Bob, nice track, enjoy!:thumbsup: Any pics of TKO raceway?


----------



## mr_aurora (Oct 18, 2005)

I did not take any but boy is that place big.


----------



## Rolls (Jan 1, 2010)

Beautiful track, Bob!! Cool driver's station drawers, too. :thumbsup::thumbsup:

Many happy miles on your new TKO!! :hat:


----------



## clemedc (Feb 2, 2011)

yeah, love that track


----------



## Joe65SkylarkGS (Feb 15, 2010)

Wow thats cool!!!!!!!

When is the first race? lol

I wish we could have made the trip with you guys. Tom got home 10:30 so thats some loooong day!! I bet you got home hours later?:drunk:

Todd sure does a nice track. Many happy laps Bob. We are going to plan a sat day trip. 
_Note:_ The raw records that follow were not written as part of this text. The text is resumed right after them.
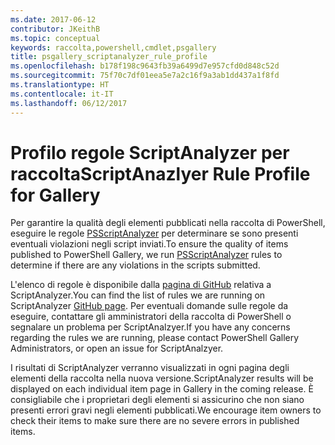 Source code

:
 ```yaml
---
ms.date: 2017-06-12
contributor: JKeithB
ms.topic: conceptual
keywords: raccolta,powershell,cmdlet,psgallery
title: psgallery_scriptanalyzer_rule_profile
ms.openlocfilehash: b178f198c9643fb39a6499d7e957cfd0d848c52d
ms.sourcegitcommit: 75f70c7df01eea5e7a2c16f9a3ab1dd437a1f8fd
ms.translationtype: HT
ms.contentlocale: it-IT
ms.lasthandoff: 06/12/2017
---
```

# <a name="scriptanazlyer-rule-profile-for-gallery"></a><span data-ttu-id="cb1c8-103">Profilo regole ScriptAnalyzer per raccolta</span><span class="sxs-lookup"><span data-stu-id="cb1c8-103">ScriptAnazlyer Rule Profile for Gallery</span></span>
<span data-ttu-id="cb1c8-104">Per garantire la qualità degli elementi pubblicati nella raccolta di PowerShell, eseguire le regole [PSScriptAnalyzer](https://github.com/PowerShell/PSScriptAnalyzer) per determinare se sono presenti eventuali violazioni negli script inviati.</span><span class="sxs-lookup"><span data-stu-id="cb1c8-104">To ensure the quality of items published to PowerShell Gallery, we run [PSScriptAnalyzer](https://github.com/PowerShell/PSScriptAnalyzer) rules to determine if there are any violations in the scripts submitted.</span></span>

<span data-ttu-id="cb1c8-105">L'elenco di regole è disponibile dalla [pagina di GitHub](https://github.com/PowerShell/PSScriptAnalyzer/blob/development/Engine/Settings/PSGallery.psd1) relativa a ScriptAnalyzer.</span><span class="sxs-lookup"><span data-stu-id="cb1c8-105">You can find the list of rules we are running on ScriptAnalyzer [GitHub page](https://github.com/PowerShell/PSScriptAnalyzer/blob/development/Engine/Settings/PSGallery.psd1).</span></span>
<span data-ttu-id="cb1c8-106">Per eventuali domande sulle regole da eseguire, contattare gli amministratori della raccolta di PowerShell o segnalare un problema per ScriptAnalzyer.</span><span class="sxs-lookup"><span data-stu-id="cb1c8-106">If you have any concerns regarding the rules we are running, please contact PowerShell Gallery Administrators, or open an issue for ScriptAnalzyer.</span></span>

<span data-ttu-id="cb1c8-107">I risultati di ScriptAnalyzer verranno visualizzati in ogni pagina degli elementi della raccolta nella nuova versione.</span><span class="sxs-lookup"><span data-stu-id="cb1c8-107">ScriptAnalyzer results will be displayed on each individual item page in Gallery in the coming release.</span></span> <span data-ttu-id="cb1c8-108">È consigliabile che i proprietari degli elementi si assicurino che non siano presenti errori gravi negli elementi pubblicati.</span><span class="sxs-lookup"><span data-stu-id="cb1c8-108">We encourage item owners to check their items to make sure there are no severe errors in published items.</span></span>

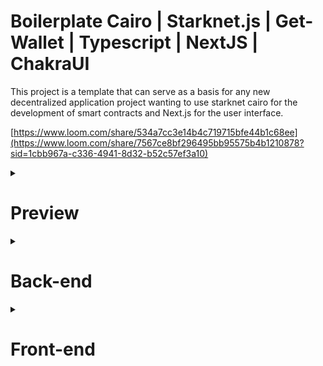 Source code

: # Boilerplate Cairo | Starknet.js | Get-Wallet | Typescript | NextJS | ChakraUI

This project is a template that can serve as a basis for any new decentralized application project wanting to use starknet cairo for the development of smart contracts and Next.js for the user interface.

[https://www.loom.com/share/534a7cc3e14b4c719715bfe44b1c68ee](https://www.loom.com/share/7567ce8bf296495bb95575b4b1210878?sid=1cbb967a-c336-4941-8d32-b52c57ef3a10)

<details>
<summary><h1>Preview</h1></summary>
  
![image](https://github.com/AlexScotte/cairo-boilerplate-react-next/assets/53000621/d75ba214-0c58-4f51-bc20-17df6f933be7)

![image](https://github.com/AlexScotte/cairo-boilerplate-react-next/assets/53000621/d0ba0e8e-dd0c-4e14-b45a-c422428a54f2)

</details>

<details>
<summary><h1>Back-end</h1></summary>

## Description
  The smart contract is just a simple smart contract for storing and reading a digital value. It generates an event when the value is changed.

All commands must be executed in the backend folder (`cd backend`).

## Configuration

First you need to create a .env file in the root folder of the backend. The file must have these properties:
```
ADDRESS_WALLET_Dev_0="0xf39[...]266" // Address use to deploy contract on LOCALHOST (with "0x" prefix)
PRIVATE_KEY_Wallet_DEV_0="0xaa[...]80" // Private key of the address wallet above for deploying contract on LOCALHOST (with "0x" prefix)

ADDRESS_WALLET_PROD="0x0a[...]Ke" // Address use to deploy contract on MAINNET/TESTNET (with "0x" prefix)
PRIVATE_KEY_WALLET_PROD="0x45[...]1a" // Private key of the address wallet above for deploying contract on MAINNET/TESTNET (with "0x" prefix)

RPC_URL_LOCALHOST="http://127.0.0.1:5050" // RPC Local node
RPC_URL_SEPOLIA="https://starknet-sepolia.public.blastapi.io/rpc/v0_7" // Your favorite RPC to deploy on Starknet Testnet SEPOLIA
RPC_URL_MAINNET="https://starknet-mainnet.public.blastapi.io/rpc/v0_7" // Your favorite RPC to deploy on Starknet Mainnet
```

## Deploying onchain
 * To deploy on LOCAL node, simply run your node with the command `make node` (it will execute the command `starknet-devnet --seed 3` to always have the same prefunded 3 accounts) and execute the command `make deploy chain=localhost` to run the script backend/scripts/deploy.js that will declare and deploy your contract.

   The script will use the configured wallet (***_WALLET_DEV_0) in your .env file to deploy the contract onchain.
 * To deploy on SEPOLIA testnet, execute the command `make deploy chain=sepolia` .

   The script will use the configured wallet (***_WALLET_PROD) in your .env file to declare and deploy the contract onchain. (don't forget to have faucet tokens in the wallet). 

<img width="860" alt="image" src="https://github.com/AlexScotte/cairo-boilerplate-react-next/assets/53000621/6b3b0c4f-10b0-4f74-9f19-eb72d6bee779">

After deploying the script will copy the ABI and deployed address of the contract into a folder in the front directory (editable in the script)
This makes it easy to modify and redeploy your contract and test it without importing the ABI.

![image](https://github.com/AlexScotte/cairo-boilerplate-react-next/assets/53000621/18e7873b-ad74-4f3c-a9d6-dfb0304368a5)

If you want to test that your contract is well deployed you can interact with it with the command `make getset chain=sepolia addr=0xad...ds`.
This script will get the stored value, modified the stored value with the configured wallet in your .env file and get again the value.

<img width="899" alt="image" src="https://github.com/AlexScotte/cairo-boilerplate-react-next/assets/53000621/337b38f1-4199-4a3d-a04d-7dea06da169c">

## Testing contract (optional)

Launch the coverage command `make coverage` (or `forge coverage`) to build and test the contract.

![image](https://github.com/AlexScotte/boilerplate-foundry-nextjs-wagmi-rainbowkit/assets/53000621/a3f4075a-6c35-408c-be5d-cf6e14c74d48)

</details>

<details>
<summary><h1>Front-end</h1></summary>

## Description
The front is an interface which will allow interaction with the deployed smart contract. It allows the user to connect their wallet using the [get-wallet](https://github.com/starknet-io/get-starknet) librairy and to get and update the contract value on the blockchain.
The front is already deployed and you can interact with it 
[https://boilerplate-foundry-wagmi.vercel.app/](https://boilerplate-starknet-cairo-nextjs.vercel.app/)

All commands must be executed in the frontend folder (`cd frontend`).

## Configuration

If you want to deploy the front in local you must create a .env file in the root folder of the front-end. The file must have these properties:
```
NEXT_PUBLIC_PROVIDER_SEPOLIA_RPC = "https://starknet-sepolia.public.blastapi.io/rpc/v0_7" // Public provider to be able to interact with the contract without connected wallet
NEXT_PUBLIC_PROVIDER_LOCAL_RPC = "http://127.0.0.1:5050" // RPC Local node 
```
## Deploying on localhost

Simply run the command `make run` (or `npm run dev`) to deploy the front-end in local.

</details>
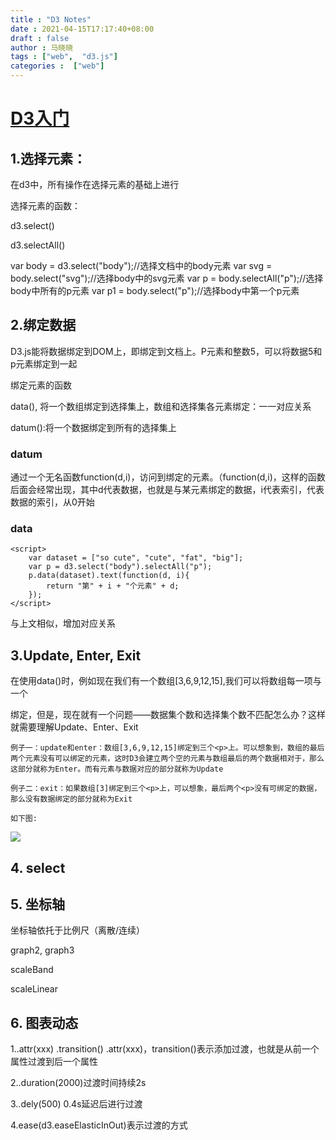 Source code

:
```yaml
---
title : "D3 Notes"
date : 2021-04-15T17:17:40+08:00
draft : false
author : 马晓晓
tags : ["web",  "d3.js"]
categories :  ["web"]
---
```




# [D3入门](https://blog.csdn.net/qq_34414916/article/details/80026029)

## 1.选择元素：

在d3中，所有操作在选择元素的基础上进行

选择元素的函数：

d3.select()

d3.selectAll()

 var body = d3.select("body");//选择文档中的body元素
 var svg = body.select("svg");//选择body中的svg元素
 var p = body.selectAll("p");//选择body中所有的p元素
 var p1 = body.select("p");//选择body中第一个p元素

## 2.绑定数据

D3.js能将数据绑定到DOM上，即绑定到文档上。P元素和整数5，可以将数据5和p元素绑定到一起

绑定元素的函数

data(), 将一个数组绑定到选择集上，数组和选择集各元素绑定：一一对应关系

datum():将一个数据绑定到所有的选择集上





### datum

<script>
		var str = "is an animal";
		var p = d3.select("body").selectAll("p");
		p.datum(str).text(function(d, i){
			return "第" + i + "个元素" + d;
		});
</script>




通过一个无名函数function(d,i)，访问到绑定的元素。（function(d,i)，这样的函数后面会经常出现，其中d代表数据，也就是与某元素绑定的数据，i代表索引，代表数据的索引，从0开始





### data

	<script>
		var dataset = ["so cute", "cute", "fat", "big"];
		var p = d3.select("body").selectAll("p");
		p.data(dataset).text(function(d, i){
			return "第" + i + "个元素" + d;
		});
	</script>

与上文相似，增加对应关系



## 3.Update, Enter, Exit

 在使用data()时，例如现在我们有一个数组[3,6,9,12,15],我们可以将数组每一项与一个<p>绑定，但是，现在就有一个问题——数据集个数和选择集个数不匹配怎么办？这样就需要理解Update、Enter、Exit

    例子一：update和enter：数组[3,6,9,12,15]绑定到三个<p>上。可以想象到，数组的最后两个元素没有可以绑定的元素，这时D3会建立两个空的元素与数组最后的两个数据相对于，那么这部分就称为Enter。而有元素与数据对应的部分就称为Update
    
    例子二：exit：如果数组[3]绑定到三个<p>上，可以想象，最后两个<p>没有可绑定的数据，那么没有数据绑定的部分就称为Exit
    
    如下图:



![](C:\Users\MKXDCCDB\Desktop\笔记\D3\pic\1.png)



<script>
    	var dataset = [3,6,9,12,15];
    	var p = d3.select("body")
    		.selectAll("p");
    	var update = p.data(dataset)//绑定数据,并得到update部分
    	var enter = update.enter();//得到enter部分
    	//下面检验是否真的得到
    	//对于update的处理
    	update.text(function(d,i){
    		return "update: "+d+",index: "+i;
    	})
    	//对于enter的处理
    	//注意，这里需要先添加足够多的<p>，然后在添加文本
    	var pEnter = enter.append("p")//添加足够多的<p>
    	pEnter.text(function(d,i){
    		return "enter: "+d+",index: "+i;
    	})
</script>




<script>
    	var dataset = [3,6];
    	var p = d3.select("body")
    		.selectAll("p");
    	var update = p.data(dataset)//绑定数据,并得到update部分
    	var exit = update.exit();//得到exit部分
    	//下面检验是否真的得到
    	//对于update的处理
    	update.text(function(d,i){
    		return "update: "+d+",index: "+i;
    	})
    	//对于exit的处理通常是删除 ，但在这里我并没有这么做   	
    	exit.text(function(d,i){
    		return "exit";
    	})
    	exit.delete("p")
   </script>




## 4. select

<script>
		var p = d3.select("body").select("p");
		p.style("color","red");
		var p1 = d3.select('p.pid')
		p1.style('color', 'red')
		var p1 = d3.select("body").select("p").on('click', function(){d3.select(this).style('color', 'blue')});
</script>






## 5. 坐标轴

坐标轴依托于比例尺（离散/连续）

graph2, graph3

scaleBand

scaleLinear



## 6. 图表动态

1..attr(xxx) .transition() .attr(xxx)，transition()表示添加过渡，也就是从前一个属性过渡到后一个属性

2..duration(2000)过渡时间持续2s

3..dely(500) 0.4s延迟后进行过渡

4.ease(d3.easeElasticInOut)表示过渡的方式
Of coarse Tom found a 55 Nomad Drag Car and had to have it!! Show it to us Tom!!

I am jonesing to see this HO King track with the 15 degress of banking. I can't believe there's no pictures anywhere


----------



## 1976Cordoba (Sep 20, 2000)

Love my TKO track also.


----------



## '65 Nova (Jan 28, 2003)

sweet track bob - enjoy runnin' laps...

kevin


----------



## brownie374 (Nov 21, 2007)

Mine has 10 degree banks.


----------



## Redman440 (Sep 26, 2007)

Wow, Nice set up..


----------